- Exercise objective
Your reply must contain the lines from the one with "To a smell of burning rubber." through the last line of the material, exact and complete, with no pictures and no other text.

- Dataset records
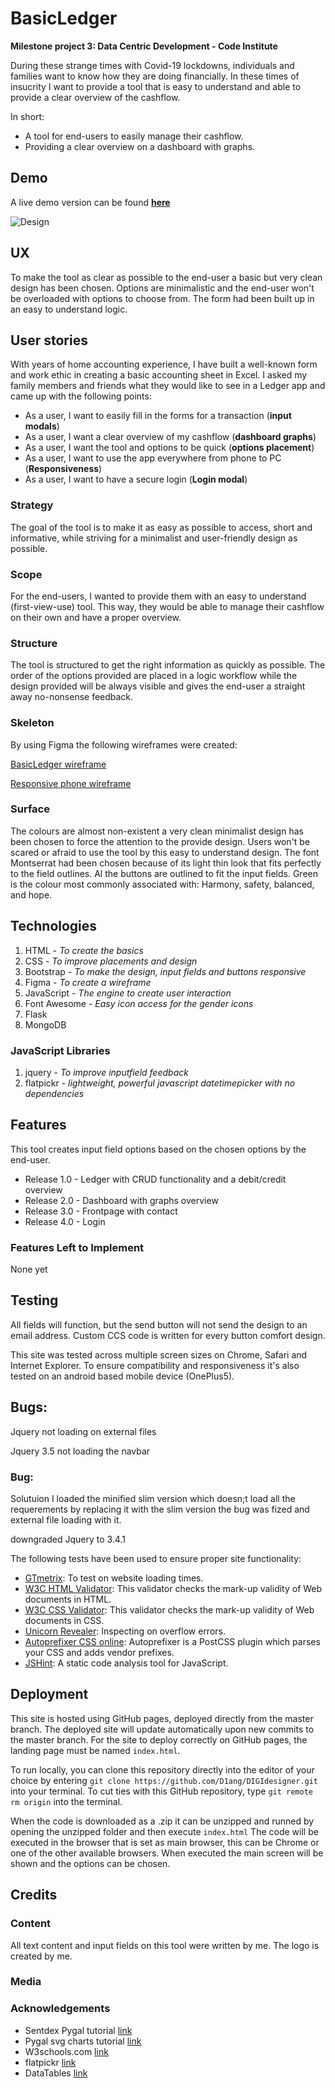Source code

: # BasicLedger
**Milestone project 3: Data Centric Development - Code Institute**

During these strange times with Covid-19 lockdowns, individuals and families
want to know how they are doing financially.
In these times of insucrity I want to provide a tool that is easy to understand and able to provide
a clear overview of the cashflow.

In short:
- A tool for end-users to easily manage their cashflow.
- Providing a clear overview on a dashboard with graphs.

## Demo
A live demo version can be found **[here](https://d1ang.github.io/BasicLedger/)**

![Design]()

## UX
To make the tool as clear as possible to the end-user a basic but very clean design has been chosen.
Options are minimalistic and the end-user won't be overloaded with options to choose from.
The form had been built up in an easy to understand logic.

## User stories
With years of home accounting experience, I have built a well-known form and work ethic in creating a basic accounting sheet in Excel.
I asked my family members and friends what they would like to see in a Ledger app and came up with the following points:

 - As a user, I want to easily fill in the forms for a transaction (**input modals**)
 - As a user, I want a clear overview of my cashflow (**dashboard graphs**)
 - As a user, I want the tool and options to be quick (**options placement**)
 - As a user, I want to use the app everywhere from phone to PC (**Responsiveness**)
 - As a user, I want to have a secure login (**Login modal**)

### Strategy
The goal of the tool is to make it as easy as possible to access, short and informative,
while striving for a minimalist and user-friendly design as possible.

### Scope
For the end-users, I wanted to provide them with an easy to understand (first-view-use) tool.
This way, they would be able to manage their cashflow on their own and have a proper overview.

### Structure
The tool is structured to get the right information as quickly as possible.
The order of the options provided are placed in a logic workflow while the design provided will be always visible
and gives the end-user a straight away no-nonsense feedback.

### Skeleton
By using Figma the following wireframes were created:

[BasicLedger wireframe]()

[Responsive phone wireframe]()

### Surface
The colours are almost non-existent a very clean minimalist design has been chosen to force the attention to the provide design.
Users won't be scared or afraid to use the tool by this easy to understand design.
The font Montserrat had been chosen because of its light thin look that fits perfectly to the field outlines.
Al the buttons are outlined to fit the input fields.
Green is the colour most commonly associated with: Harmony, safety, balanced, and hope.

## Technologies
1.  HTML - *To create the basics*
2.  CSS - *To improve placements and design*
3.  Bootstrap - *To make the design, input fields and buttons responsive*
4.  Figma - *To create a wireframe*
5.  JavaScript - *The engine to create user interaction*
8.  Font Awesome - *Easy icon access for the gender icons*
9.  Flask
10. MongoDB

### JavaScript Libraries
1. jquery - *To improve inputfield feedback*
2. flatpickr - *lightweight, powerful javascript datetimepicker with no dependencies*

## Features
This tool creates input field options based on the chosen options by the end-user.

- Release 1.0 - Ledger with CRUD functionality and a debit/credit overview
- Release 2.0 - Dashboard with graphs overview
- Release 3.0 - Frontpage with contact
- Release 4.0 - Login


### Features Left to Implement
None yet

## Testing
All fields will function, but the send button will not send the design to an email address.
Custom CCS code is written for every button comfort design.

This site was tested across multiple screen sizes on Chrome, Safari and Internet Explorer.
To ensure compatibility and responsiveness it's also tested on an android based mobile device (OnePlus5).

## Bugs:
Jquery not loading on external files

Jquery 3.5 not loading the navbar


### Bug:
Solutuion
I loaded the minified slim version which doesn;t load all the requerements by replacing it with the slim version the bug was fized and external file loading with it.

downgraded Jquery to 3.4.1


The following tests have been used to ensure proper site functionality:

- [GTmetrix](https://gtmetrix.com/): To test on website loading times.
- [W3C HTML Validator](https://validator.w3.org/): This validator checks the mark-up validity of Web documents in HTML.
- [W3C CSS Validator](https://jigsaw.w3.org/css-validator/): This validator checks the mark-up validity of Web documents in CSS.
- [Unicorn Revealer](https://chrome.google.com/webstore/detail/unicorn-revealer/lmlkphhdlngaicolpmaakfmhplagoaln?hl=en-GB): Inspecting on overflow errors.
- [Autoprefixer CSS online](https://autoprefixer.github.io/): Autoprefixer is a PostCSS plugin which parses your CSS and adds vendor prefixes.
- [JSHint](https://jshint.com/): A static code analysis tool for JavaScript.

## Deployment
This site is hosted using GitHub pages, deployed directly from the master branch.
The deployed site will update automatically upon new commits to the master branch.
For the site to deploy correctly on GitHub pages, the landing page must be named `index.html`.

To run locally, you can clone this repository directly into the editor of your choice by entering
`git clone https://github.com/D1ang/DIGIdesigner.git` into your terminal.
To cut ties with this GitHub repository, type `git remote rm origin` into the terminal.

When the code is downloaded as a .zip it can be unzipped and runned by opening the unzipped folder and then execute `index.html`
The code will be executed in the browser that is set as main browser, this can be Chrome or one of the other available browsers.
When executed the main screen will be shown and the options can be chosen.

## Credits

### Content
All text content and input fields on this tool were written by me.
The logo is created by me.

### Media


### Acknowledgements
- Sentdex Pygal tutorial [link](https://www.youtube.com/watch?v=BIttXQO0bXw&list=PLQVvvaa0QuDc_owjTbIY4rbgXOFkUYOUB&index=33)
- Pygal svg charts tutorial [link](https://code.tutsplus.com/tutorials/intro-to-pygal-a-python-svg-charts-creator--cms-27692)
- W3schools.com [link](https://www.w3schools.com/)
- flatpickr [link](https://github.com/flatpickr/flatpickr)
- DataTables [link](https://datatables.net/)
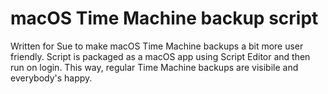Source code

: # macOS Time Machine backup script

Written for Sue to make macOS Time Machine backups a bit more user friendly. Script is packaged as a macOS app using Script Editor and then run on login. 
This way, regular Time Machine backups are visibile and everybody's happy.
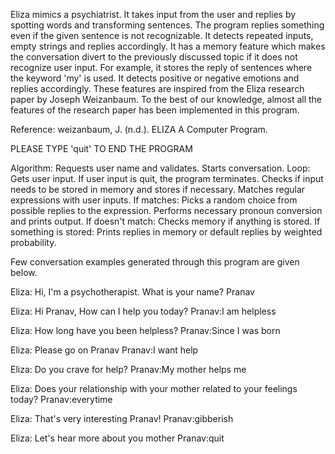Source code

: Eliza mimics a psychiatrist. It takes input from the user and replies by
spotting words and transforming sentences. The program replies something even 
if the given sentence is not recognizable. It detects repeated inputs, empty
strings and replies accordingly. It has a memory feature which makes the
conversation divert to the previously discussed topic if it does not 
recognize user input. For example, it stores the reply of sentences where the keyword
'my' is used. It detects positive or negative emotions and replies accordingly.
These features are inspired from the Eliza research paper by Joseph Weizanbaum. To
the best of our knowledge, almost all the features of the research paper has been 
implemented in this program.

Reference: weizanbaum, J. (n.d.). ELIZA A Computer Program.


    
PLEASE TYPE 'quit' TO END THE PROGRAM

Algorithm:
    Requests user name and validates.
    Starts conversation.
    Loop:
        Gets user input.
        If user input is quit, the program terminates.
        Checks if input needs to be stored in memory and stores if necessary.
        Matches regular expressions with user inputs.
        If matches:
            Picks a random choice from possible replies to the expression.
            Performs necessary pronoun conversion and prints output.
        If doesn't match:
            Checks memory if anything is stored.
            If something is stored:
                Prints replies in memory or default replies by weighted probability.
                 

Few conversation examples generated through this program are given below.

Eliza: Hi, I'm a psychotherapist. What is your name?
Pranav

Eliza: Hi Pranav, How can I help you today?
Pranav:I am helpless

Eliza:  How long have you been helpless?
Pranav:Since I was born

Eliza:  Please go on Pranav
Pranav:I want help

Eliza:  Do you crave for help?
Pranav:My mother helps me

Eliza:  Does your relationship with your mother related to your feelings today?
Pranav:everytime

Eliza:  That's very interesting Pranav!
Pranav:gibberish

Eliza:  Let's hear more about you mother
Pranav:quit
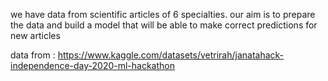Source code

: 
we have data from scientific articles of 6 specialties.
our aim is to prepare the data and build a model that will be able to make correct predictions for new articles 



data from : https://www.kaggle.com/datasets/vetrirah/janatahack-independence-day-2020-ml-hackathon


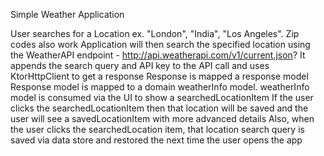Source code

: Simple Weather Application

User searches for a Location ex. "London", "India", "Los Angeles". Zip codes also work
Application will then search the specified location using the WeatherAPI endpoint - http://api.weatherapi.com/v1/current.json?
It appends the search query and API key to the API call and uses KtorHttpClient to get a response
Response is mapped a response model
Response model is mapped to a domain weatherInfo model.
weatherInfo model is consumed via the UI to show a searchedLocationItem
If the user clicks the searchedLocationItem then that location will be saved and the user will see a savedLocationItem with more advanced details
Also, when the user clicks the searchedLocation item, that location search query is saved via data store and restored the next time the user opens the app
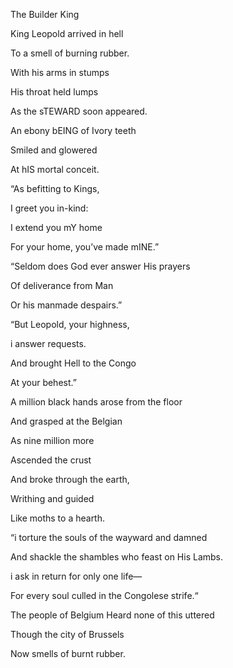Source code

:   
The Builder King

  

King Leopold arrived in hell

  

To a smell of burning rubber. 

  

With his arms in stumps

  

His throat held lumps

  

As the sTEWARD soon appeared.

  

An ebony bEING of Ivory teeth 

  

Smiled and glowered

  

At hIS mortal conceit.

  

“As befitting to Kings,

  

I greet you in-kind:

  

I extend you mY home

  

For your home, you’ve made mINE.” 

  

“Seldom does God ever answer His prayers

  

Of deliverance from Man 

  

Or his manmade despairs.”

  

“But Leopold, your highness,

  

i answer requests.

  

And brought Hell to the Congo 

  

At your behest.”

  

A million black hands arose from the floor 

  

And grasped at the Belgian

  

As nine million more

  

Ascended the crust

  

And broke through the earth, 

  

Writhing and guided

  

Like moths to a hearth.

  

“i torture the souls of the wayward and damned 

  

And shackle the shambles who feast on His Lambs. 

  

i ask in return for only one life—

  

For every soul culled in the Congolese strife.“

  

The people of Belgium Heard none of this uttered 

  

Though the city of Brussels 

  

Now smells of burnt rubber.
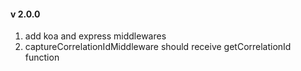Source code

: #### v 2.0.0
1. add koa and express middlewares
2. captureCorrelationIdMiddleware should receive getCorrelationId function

- Your response
To a smell of burning rubber. 

  

With his arms in stumps

  

His throat held lumps

  

As the sTEWARD soon appeared.

  

An ebony bEING of Ivory teeth 

  

Smiled and glowered

  

At hIS mortal conceit.

  

“As befitting to Kings,

  

I greet you in-kind:

  

I extend you mY home

  

For your home, you’ve made mINE.” 

  

“Seldom does God ever answer His prayers

  

Of deliverance from Man 

  

Or his manmade despairs.”

  

“But Leopold, your highness,

  

i answer requests.

  

And brought Hell to the Congo 

  

At your behest.”

  

A million black hands arose from the floor 

  

And grasped at the Belgian

  

As nine million more

  

Ascended the crust

  

And broke through the earth, 

  

Writhing and guided

  

Like moths to a hearth.

  

“i torture the souls of the wayward and damned 

  

And shackle the shambles who feast on His Lambs. 

  

i ask in return for only one life—

  

For every soul culled in the Congolese strife.“

  

The people of Belgium Heard none of this uttered 

  

Though the city of Brussels 

  

Now smells of burnt rubber.
Source code

: #### v 2.0.0
1. add koa and express middlewares
2. captureCorrelationIdMiddleware should receive getCorrelationId function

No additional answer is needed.